(Dataset excerpts begins)

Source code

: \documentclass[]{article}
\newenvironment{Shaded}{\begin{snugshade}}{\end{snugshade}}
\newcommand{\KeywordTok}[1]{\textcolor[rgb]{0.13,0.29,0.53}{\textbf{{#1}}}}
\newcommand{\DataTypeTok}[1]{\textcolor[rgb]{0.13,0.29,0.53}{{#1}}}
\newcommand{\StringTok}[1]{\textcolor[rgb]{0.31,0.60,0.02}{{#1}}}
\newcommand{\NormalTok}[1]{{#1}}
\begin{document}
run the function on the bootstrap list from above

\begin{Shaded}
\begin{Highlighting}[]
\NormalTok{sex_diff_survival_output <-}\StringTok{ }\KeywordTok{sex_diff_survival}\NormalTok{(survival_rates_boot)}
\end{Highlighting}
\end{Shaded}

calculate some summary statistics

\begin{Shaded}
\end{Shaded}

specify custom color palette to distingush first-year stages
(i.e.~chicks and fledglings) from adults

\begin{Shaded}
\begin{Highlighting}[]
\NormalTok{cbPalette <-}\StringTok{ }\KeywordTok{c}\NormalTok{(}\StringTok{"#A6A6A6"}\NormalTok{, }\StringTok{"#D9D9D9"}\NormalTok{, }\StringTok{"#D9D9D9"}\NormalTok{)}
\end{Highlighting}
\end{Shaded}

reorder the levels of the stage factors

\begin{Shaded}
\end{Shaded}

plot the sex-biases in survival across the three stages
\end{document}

(Dataset excerpts ends)
(Dataset excerpts begins)

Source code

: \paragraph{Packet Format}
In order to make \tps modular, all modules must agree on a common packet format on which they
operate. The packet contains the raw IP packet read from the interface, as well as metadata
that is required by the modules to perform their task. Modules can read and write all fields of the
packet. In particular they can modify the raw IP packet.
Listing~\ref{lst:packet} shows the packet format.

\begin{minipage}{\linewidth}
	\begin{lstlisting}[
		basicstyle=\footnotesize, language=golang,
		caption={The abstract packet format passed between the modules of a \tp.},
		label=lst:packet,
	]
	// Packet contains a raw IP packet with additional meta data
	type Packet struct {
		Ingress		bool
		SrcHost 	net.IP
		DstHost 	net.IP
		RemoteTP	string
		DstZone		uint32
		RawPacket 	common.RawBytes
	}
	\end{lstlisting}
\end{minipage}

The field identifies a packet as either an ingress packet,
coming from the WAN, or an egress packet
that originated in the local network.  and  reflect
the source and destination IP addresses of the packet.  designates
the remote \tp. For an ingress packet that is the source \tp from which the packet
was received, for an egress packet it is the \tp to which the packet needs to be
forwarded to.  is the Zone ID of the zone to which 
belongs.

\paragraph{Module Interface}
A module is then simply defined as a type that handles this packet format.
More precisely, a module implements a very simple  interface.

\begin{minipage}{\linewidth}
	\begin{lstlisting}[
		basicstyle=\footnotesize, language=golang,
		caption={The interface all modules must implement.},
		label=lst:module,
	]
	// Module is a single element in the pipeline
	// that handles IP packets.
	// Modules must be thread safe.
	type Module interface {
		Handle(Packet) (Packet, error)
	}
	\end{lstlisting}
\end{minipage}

(Dataset excerpts ends)

Problem requirements
Check each line of the data for "handles". Copy the lines where it turns up.

Answer
A module is then simply defined as a type that handles this packet format.
	// that handles IP packets.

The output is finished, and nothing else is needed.